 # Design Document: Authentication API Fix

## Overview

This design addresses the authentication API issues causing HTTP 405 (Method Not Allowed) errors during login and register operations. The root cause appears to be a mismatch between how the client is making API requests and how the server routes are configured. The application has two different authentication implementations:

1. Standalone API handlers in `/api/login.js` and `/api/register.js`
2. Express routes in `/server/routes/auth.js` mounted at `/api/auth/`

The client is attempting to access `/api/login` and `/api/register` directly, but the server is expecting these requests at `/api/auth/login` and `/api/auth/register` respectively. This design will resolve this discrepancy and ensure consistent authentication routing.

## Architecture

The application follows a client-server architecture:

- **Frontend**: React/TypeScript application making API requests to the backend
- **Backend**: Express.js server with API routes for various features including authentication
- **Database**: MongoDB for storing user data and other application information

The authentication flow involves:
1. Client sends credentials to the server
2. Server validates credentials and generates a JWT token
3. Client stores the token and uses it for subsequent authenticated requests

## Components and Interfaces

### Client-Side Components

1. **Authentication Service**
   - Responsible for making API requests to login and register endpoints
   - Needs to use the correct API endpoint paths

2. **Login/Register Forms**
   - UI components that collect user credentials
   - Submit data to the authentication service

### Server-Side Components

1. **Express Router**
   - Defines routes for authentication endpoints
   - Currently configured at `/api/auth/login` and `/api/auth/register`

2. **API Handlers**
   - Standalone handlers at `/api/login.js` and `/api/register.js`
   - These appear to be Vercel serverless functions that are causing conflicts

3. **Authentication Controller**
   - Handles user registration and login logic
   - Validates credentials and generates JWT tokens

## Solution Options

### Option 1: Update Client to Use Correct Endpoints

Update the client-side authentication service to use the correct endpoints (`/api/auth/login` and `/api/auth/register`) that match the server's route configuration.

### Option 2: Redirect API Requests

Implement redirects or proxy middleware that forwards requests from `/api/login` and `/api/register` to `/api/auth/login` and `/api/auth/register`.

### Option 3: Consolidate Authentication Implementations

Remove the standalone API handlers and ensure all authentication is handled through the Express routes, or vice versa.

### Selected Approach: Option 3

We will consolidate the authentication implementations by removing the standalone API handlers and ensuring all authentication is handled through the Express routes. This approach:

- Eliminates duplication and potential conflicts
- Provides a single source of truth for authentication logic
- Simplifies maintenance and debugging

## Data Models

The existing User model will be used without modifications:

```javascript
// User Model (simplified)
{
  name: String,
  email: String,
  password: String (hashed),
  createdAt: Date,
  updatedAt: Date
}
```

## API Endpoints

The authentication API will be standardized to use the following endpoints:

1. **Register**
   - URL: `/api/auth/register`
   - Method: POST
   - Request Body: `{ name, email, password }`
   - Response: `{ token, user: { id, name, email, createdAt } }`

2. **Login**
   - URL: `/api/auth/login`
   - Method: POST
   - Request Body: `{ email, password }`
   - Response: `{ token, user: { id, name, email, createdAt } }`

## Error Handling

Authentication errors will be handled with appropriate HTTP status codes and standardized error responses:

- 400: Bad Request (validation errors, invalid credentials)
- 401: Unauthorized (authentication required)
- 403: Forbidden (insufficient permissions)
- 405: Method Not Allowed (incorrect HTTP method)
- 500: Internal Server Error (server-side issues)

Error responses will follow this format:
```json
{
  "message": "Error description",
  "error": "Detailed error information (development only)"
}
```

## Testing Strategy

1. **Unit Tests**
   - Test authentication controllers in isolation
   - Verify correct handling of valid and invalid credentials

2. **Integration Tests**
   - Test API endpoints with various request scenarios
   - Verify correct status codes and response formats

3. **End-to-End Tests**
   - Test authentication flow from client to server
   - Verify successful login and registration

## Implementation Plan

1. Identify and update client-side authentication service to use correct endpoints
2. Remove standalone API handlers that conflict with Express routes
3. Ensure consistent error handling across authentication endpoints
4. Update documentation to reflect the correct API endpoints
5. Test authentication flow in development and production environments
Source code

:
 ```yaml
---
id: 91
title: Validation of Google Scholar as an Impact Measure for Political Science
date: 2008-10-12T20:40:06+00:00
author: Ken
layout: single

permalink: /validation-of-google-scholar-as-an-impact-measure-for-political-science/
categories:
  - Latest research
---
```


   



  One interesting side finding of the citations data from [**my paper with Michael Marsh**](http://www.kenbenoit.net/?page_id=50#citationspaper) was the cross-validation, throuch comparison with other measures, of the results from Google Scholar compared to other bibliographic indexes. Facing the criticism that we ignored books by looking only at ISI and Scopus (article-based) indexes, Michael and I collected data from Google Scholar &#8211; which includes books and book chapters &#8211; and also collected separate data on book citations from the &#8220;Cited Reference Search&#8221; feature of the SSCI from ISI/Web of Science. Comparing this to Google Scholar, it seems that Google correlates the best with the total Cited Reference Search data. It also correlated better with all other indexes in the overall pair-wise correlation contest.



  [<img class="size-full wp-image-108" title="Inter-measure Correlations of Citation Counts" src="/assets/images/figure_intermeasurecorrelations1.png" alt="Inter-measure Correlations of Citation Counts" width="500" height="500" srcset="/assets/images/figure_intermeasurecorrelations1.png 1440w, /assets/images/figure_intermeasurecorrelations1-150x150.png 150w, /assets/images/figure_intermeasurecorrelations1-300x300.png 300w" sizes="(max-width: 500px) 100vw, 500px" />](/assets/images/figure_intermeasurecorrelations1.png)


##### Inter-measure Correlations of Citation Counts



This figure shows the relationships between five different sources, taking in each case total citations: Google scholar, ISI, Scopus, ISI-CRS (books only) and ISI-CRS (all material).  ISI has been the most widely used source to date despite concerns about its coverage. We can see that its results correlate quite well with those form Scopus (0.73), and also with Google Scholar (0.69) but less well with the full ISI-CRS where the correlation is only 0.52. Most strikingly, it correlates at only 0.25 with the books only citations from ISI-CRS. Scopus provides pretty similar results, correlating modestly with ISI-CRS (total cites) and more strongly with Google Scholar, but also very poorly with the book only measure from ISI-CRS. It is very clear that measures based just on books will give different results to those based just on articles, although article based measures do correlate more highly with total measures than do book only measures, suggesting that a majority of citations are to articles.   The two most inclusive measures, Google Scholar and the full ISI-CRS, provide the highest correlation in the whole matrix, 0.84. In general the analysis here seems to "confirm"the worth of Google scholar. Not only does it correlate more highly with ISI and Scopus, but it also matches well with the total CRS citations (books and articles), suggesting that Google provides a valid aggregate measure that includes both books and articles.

==

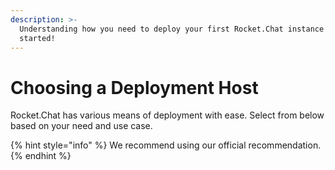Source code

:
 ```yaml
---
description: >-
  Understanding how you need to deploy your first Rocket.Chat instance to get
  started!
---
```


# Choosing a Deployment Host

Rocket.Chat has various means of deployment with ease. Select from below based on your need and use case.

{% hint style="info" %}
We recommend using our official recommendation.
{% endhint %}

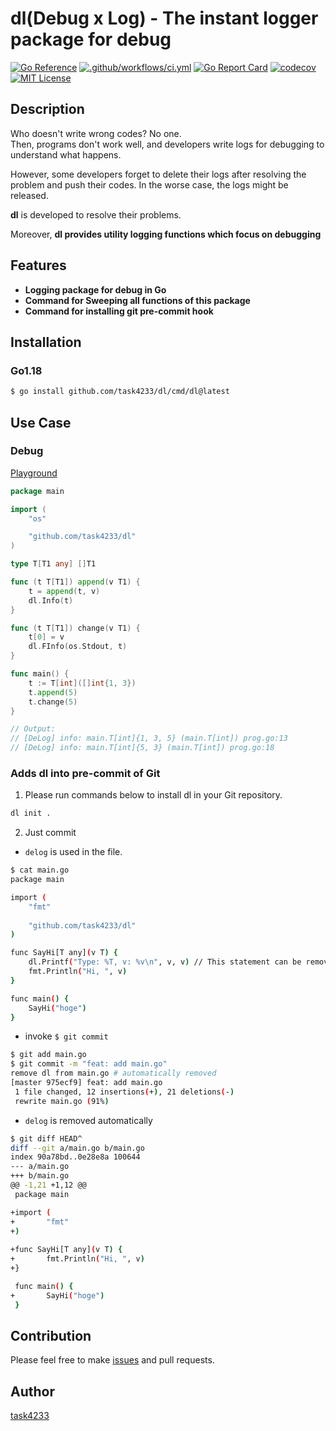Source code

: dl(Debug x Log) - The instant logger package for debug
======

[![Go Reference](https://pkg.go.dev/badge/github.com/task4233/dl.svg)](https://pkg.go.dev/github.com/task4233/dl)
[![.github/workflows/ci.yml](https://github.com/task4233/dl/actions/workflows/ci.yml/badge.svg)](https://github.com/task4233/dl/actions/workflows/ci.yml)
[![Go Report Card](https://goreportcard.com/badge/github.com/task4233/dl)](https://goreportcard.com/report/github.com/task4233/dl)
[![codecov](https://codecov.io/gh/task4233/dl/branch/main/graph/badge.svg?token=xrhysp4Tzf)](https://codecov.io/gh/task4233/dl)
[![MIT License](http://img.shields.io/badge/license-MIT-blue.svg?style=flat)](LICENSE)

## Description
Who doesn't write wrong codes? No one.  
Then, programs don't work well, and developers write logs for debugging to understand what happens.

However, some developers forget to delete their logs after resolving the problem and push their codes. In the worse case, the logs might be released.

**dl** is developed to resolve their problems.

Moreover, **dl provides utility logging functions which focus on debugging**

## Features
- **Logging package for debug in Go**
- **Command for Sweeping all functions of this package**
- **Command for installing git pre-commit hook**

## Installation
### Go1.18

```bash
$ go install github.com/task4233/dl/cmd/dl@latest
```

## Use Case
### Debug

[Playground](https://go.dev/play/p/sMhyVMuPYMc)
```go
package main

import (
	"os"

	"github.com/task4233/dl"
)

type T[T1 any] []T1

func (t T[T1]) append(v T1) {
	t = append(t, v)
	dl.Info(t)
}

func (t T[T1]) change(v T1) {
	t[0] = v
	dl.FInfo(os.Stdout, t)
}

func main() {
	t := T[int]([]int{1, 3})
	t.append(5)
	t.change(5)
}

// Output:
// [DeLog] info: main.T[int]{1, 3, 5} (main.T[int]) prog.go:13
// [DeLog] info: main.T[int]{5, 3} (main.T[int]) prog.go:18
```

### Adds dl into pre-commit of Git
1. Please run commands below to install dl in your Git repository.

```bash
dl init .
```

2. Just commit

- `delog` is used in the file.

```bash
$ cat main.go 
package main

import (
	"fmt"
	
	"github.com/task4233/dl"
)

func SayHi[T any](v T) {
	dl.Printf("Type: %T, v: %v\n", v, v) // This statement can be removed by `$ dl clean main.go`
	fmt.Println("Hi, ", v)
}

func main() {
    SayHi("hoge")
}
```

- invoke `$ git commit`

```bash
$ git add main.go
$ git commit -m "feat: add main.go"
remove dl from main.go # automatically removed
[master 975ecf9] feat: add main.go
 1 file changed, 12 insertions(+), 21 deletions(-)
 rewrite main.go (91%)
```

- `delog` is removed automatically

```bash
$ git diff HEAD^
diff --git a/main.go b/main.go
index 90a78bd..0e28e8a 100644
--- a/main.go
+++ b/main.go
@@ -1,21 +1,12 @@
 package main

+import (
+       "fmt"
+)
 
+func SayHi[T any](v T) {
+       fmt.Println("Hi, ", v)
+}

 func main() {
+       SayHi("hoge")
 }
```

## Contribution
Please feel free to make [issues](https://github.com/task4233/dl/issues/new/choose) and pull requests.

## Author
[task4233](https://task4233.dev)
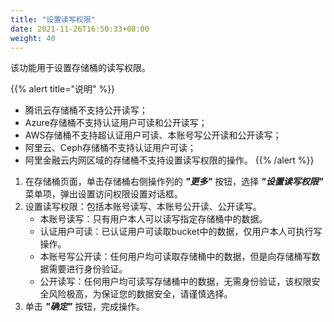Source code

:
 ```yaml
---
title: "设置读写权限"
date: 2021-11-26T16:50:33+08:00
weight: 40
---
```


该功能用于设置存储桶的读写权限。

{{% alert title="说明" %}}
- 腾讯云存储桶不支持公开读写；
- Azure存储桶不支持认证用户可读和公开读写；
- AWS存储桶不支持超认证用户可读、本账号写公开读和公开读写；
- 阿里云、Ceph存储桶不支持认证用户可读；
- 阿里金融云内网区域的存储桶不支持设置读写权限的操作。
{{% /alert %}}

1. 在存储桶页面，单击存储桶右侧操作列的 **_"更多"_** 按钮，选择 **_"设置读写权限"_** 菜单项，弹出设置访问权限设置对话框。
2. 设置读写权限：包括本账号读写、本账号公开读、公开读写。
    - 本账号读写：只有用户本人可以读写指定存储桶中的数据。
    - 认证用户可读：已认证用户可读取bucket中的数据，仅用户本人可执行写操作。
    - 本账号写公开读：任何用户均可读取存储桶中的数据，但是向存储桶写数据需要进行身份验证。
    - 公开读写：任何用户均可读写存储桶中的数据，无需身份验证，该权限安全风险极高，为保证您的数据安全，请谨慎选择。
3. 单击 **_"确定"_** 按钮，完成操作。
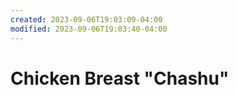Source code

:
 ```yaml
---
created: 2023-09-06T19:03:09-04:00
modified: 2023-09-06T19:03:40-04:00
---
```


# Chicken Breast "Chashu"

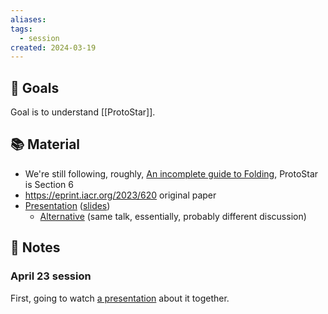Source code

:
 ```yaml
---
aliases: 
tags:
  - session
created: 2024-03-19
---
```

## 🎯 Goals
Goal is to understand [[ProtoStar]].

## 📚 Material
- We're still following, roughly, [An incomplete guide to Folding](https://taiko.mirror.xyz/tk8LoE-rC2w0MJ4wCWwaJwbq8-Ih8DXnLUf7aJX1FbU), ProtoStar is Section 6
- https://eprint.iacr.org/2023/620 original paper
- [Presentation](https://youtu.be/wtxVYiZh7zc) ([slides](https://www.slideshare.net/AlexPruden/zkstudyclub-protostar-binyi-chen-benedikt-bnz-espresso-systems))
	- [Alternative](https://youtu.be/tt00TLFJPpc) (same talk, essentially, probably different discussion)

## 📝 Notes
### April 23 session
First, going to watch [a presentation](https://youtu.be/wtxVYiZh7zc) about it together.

TASK ITEM: Every line from the line containing "# Design Document: Authentication API Fix" through the line containing "This design addresses" in the records above must be retyped exactly. Leave out the rest.

TASK RESPONSE:
 # Design Document: Authentication API Fix

## Overview

This design addresses the authentication API issues causing HTTP 405 (Method Not Allowed) errors during login and register operations. The root cause appears to be a mismatch between how the client is making API requests and how the server routes are configured. The application has two different authentication implementations:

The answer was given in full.